INMATES. If you are an inmate of a correctional institution or within the custody of law enforcement officials, we may disclose medical information about you to allow the institution to provide you with medical care, to protect the health and safety of yourself and others, or for the safety of the correctional institution.
Other uses and disclosures will be made only with your written authorization and you may revoke your authorization at any time.
Please note: if a use or disclosure for any purpose as described above is prohibited or materially limited by other applicable law (e.g., state law), the description of such use or disclosure must reflect the more stringent law.
You have the following rights with respect to your personal health information.
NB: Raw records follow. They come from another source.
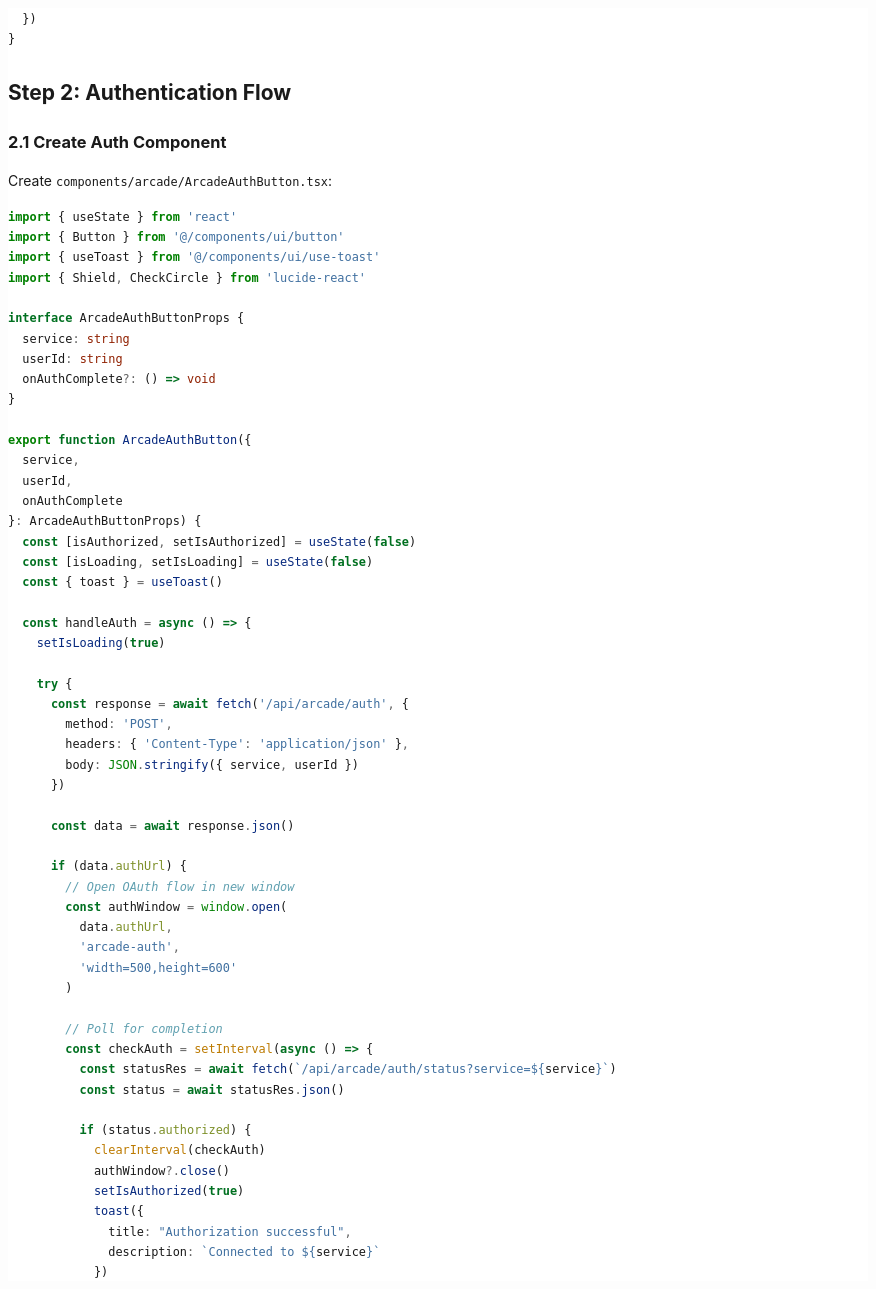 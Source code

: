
 ```typescript
  })
}
```

## Step 2: Authentication Flow

### 2.1 Create Auth Component

Create `components/arcade/ArcadeAuthButton.tsx`:
```typescript
import { useState } from 'react'
import { Button } from '@/components/ui/button'
import { useToast } from '@/components/ui/use-toast'
import { Shield, CheckCircle } from 'lucide-react'

interface ArcadeAuthButtonProps {
  service: string
  userId: string
  onAuthComplete?: () => void
}

export function ArcadeAuthButton({ 
  service, 
  userId, 
  onAuthComplete 
}: ArcadeAuthButtonProps) {
  const [isAuthorized, setIsAuthorized] = useState(false)
  const [isLoading, setIsLoading] = useState(false)
  const { toast } = useToast()

  const handleAuth = async () => {
    setIsLoading(true)
    
    try {
      const response = await fetch('/api/arcade/auth', {
        method: 'POST',
        headers: { 'Content-Type': 'application/json' },
        body: JSON.stringify({ service, userId })
      })
      
      const data = await response.json()
      
      if (data.authUrl) {
        // Open OAuth flow in new window
        const authWindow = window.open(
          data.authUrl, 
          'arcade-auth', 
          'width=500,height=600'
        )
        
        // Poll for completion
        const checkAuth = setInterval(async () => {
          const statusRes = await fetch(`/api/arcade/auth/status?service=${service}`)
          const status = await statusRes.json()
          
          if (status.authorized) {
            clearInterval(checkAuth)
            authWindow?.close()
            setIsAuthorized(true)
            toast({
              title: "Authorization successful",
              description: `Connected to ${service}`
            })
```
RIGHT TO RECEIVE PERSONAL HEALTH INFORMATION CONFIDENTIALLY. You have the right to receive confidential communications of your personal health information by alternate means or at alternate locations. For example, if you would like for us to communicate with you at home, and never at your workplace or send information to you on your workplace e-mail, you may request this of our practice. You must make this request in writing but do not need to disclose the reason for your request. We will attempt to accommodate all reasonable requests. Please be specific as to how or where you wish us to communicate with you.
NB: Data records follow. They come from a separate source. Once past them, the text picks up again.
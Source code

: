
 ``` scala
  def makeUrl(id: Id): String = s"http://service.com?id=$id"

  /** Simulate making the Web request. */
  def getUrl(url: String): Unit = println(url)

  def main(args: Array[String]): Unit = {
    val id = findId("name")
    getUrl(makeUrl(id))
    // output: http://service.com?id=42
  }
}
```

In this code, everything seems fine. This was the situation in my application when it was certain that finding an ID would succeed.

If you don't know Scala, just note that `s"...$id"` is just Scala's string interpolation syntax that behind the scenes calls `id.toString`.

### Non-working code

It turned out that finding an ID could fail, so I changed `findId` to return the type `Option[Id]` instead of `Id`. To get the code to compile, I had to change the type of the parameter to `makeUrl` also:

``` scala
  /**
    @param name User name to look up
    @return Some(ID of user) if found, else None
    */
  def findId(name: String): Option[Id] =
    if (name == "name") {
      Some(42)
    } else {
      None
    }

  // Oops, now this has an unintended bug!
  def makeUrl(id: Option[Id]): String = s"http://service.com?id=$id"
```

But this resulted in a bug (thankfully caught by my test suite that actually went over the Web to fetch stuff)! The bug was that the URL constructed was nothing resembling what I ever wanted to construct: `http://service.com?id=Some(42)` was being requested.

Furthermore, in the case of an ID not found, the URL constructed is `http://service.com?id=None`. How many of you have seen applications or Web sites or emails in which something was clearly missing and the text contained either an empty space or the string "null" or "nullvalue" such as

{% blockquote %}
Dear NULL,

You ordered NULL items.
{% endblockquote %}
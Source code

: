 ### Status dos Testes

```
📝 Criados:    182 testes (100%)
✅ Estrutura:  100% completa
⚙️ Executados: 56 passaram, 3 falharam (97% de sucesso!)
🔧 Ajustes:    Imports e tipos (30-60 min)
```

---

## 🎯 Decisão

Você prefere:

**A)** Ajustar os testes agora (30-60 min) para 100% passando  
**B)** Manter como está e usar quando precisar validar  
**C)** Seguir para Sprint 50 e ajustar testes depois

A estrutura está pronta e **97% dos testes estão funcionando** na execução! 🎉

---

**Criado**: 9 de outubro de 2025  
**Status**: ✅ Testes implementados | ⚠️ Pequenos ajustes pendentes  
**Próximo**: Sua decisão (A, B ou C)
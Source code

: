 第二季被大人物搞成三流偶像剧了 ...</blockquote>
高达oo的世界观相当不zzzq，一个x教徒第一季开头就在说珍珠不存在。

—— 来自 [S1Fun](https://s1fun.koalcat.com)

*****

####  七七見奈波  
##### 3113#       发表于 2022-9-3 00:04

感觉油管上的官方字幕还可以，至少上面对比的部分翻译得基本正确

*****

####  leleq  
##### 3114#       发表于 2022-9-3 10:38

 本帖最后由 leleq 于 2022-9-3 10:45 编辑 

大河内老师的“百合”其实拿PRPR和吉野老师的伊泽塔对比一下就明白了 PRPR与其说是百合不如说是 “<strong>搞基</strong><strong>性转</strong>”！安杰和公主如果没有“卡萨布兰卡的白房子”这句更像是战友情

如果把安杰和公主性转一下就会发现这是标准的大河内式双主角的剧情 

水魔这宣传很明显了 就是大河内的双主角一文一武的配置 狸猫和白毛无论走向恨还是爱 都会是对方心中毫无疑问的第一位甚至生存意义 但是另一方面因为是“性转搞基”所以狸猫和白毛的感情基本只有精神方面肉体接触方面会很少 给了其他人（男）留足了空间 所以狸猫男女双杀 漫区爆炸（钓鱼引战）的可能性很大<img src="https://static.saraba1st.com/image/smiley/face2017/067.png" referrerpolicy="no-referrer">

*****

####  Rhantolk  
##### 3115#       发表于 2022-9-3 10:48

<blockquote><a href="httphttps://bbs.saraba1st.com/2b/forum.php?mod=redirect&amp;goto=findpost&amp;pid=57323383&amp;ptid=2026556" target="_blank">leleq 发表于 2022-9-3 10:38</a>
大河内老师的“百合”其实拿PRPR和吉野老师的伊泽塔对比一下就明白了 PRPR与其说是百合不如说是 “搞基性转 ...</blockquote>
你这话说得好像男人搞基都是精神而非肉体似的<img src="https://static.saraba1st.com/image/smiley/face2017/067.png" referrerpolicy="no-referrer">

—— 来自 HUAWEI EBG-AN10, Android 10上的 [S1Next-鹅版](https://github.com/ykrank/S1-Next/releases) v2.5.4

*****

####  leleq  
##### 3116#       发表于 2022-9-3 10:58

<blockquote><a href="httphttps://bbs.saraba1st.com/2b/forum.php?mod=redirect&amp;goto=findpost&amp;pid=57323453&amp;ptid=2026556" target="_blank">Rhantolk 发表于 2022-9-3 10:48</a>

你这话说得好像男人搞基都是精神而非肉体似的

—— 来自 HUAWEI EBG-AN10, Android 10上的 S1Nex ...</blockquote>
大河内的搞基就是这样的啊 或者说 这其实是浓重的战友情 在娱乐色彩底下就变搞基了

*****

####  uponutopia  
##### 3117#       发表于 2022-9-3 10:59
CHANGES TO THIS NOTICE. Our practice is required to abide by the terms of this notice, which is currently in effect. We reserve the right to change the terms of this notice and to make the new notice provisions effective for all personal health information we already have about you and may obtain in the future. If we change our notice, we will post notice of this change thirty (30) days prior to making the change effective. This change will be posted in the office waiting room. All revised notices will be promptly posted and made available to you in our waiting room. You may also request a current Notice when you visit our office. Changes to our notice will only be effective on the date that is reflected at the bottom of the last page on the revised Notice.
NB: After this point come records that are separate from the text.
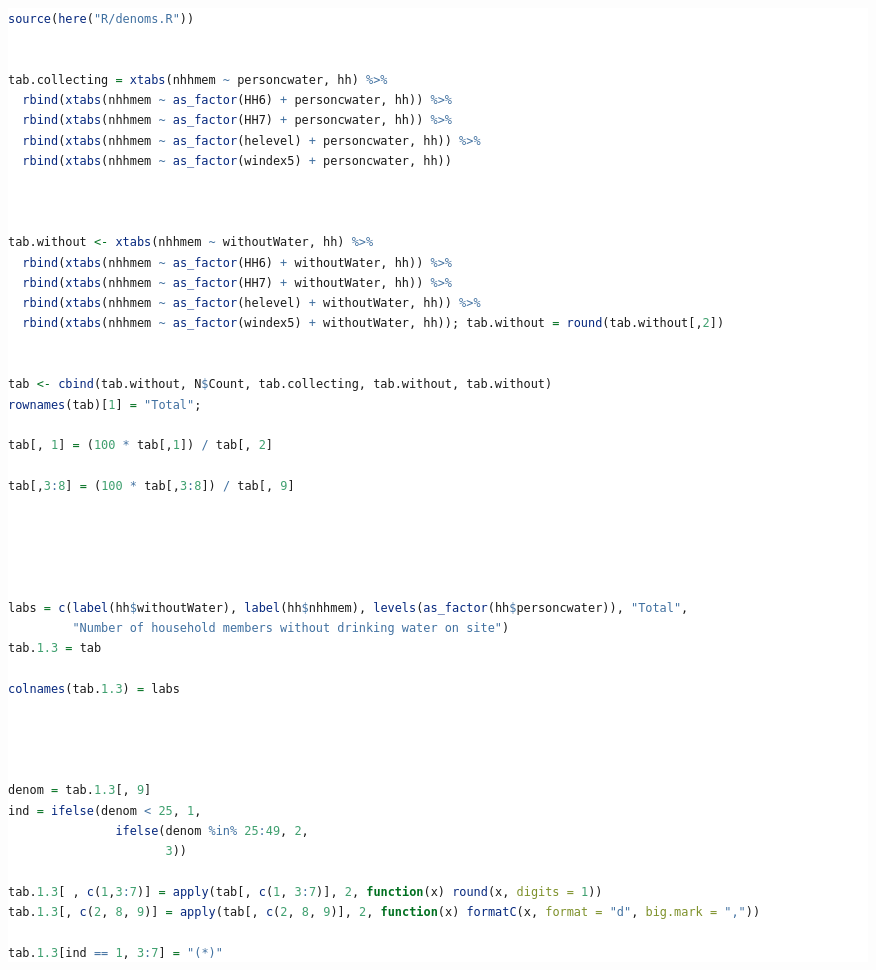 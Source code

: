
 ``` r
source(here("R/denoms.R"))


tab.collecting = xtabs(nhhmem ~ personcwater, hh) %>% 
  rbind(xtabs(nhhmem ~ as_factor(HH6) + personcwater, hh)) %>% 
  rbind(xtabs(nhhmem ~ as_factor(HH7) + personcwater, hh)) %>%
  rbind(xtabs(nhhmem ~ as_factor(helevel) + personcwater, hh)) %>% 
  rbind(xtabs(nhhmem ~ as_factor(windex5) + personcwater, hh)) 



tab.without <- xtabs(nhhmem ~ withoutWater, hh) %>% 
  rbind(xtabs(nhhmem ~ as_factor(HH6) + withoutWater, hh)) %>% 
  rbind(xtabs(nhhmem ~ as_factor(HH7) + withoutWater, hh)) %>%
  rbind(xtabs(nhhmem ~ as_factor(helevel) + withoutWater, hh)) %>% 
  rbind(xtabs(nhhmem ~ as_factor(windex5) + withoutWater, hh)); tab.without = round(tab.without[,2])


tab <- cbind(tab.without, N$Count, tab.collecting, tab.without, tab.without)
rownames(tab)[1] = "Total"; 

tab[, 1] = (100 * tab[,1]) / tab[, 2]

tab[,3:8] = (100 * tab[,3:8]) / tab[, 9]





labs = c(label(hh$withoutWater), label(hh$nhhmem), levels(as_factor(hh$personcwater)), "Total",
         "Number of household members without drinking water on site")
tab.1.3 = tab

colnames(tab.1.3) = labs




denom = tab.1.3[, 9]
ind = ifelse(denom < 25, 1, 
               ifelse(denom %in% 25:49, 2,
                      3))

tab.1.3[ , c(1,3:7)] = apply(tab[, c(1, 3:7)], 2, function(x) round(x, digits = 1))
tab.1.3[, c(2, 8, 9)] = apply(tab[, c(2, 8, 9)], 2, function(x) formatC(x, format = "d", big.mark = ","))

tab.1.3[ind == 1, 3:7] = "(*)"
```
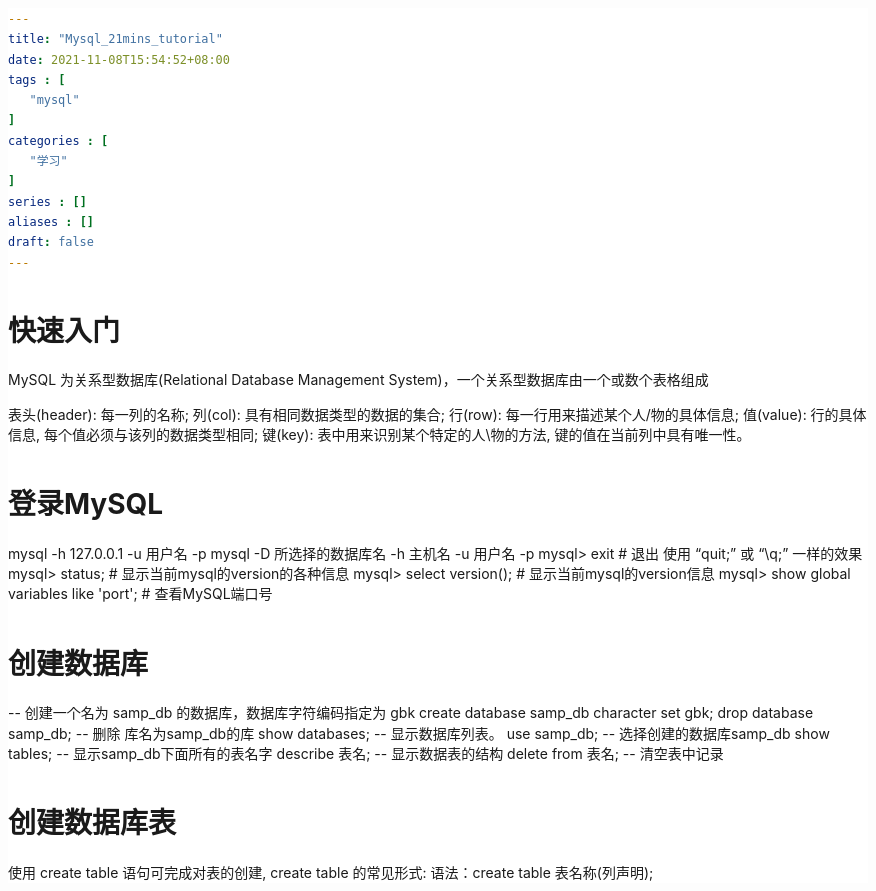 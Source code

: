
 ```yaml
---
title: "Mysql_21mins_tutorial"
date: 2021-11-08T15:54:52+08:00
tags : [
   "mysql"
]
categories : [
   "学习"
]
series : []
aliases : []
draft: false
---
```


# 快速入门

MySQL 为关系型数据库(Relational Database Management System)，一个关系型数据库由一个或数个表格组成

表头(header): 每一列的名称;
列(col): 具有相同数据类型的数据的集合;
行(row): 每一行用来描述某个人/物的具体信息;
值(value): 行的具体信息, 每个值必须与该列的数据类型相同;
键(key): 表中用来识别某个特定的人\物的方法, 键的值在当前列中具有唯一性。

# 登录MySQL

mysql -h 127.0.0.1 -u 用户名 -p
mysql -D 所选择的数据库名 -h 主机名 -u 用户名 -p
mysql> exit # 退出 使用 “quit;” 或 “\q;” 一样的效果
mysql> status;  # 显示当前mysql的version的各种信息
mysql> select version(); # 显示当前mysql的version信息
mysql> show global variables like 'port'; # 查看MySQL端口号

# 创建数据库


-- 创建一个名为 samp_db 的数据库，数据库字符编码指定为 gbk
create database samp_db character set gbk;
drop database samp_db; -- 删除 库名为samp_db的库
show databases;        -- 显示数据库列表。
use samp_db;     -- 选择创建的数据库samp_db
show tables;     -- 显示samp_db下面所有的表名字
describe 表名;    -- 显示数据表的结构
delete from 表名; -- 清空表中记录

# 创建数据库表
使用 create table 语句可完成对表的创建, create table 的常见形式: 语法：create table 表名称(列声明);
PRACTICE CONTACT. If you would like more information about this notice, please contact The Compliance Officer at (702) 737-7258. If you have any complaints regarding our privacy practices, please address your complaint to The Compliance Officer in writing and follow the designated complaint process below.
COMPLAINTS. If you believe your privacy rights may have been violated or you become aware of a privacy concern you would like to report to our practice, please follow this complaint process:
- 1. Send a written letter to the practice contact named above, including the following information:
- Name and Address
- Social Security Number or Patient Identification Number
- Detailed description of the circumstances surrounding your complaint, dates, times and any relevant information to help us understand your complaint.
- Contact Information
- Signature and Date
- Please allow twenty-one (21) business days for an answer from our practice regarding your complaint.
- If you are not satisfied with our response to your complaint, you may notify the Secretary of the Department of Health & Human Services.
U.S. Department of Health & Human Resources
907 7th Street, Suite 4-100
San Francisco, CA 94103
(415) 437-8310 (415) 437-8311 (TDD)
(415) 437-8329 FAX
Please note, all concerns or complaints regarding your personal health information are important to our practice. There will be no retaliation against you for filing a complaint with our office.
ADDITIONAL PRIVACY PROTECTIONS. Our practice is committed to protecting your privacy and the proper use and disclosures of your personal health information. For example, if we treat patients with particularly sensitive conditions, even though the law allows us to disclose the information for various reasons, we will not do so unless required by law.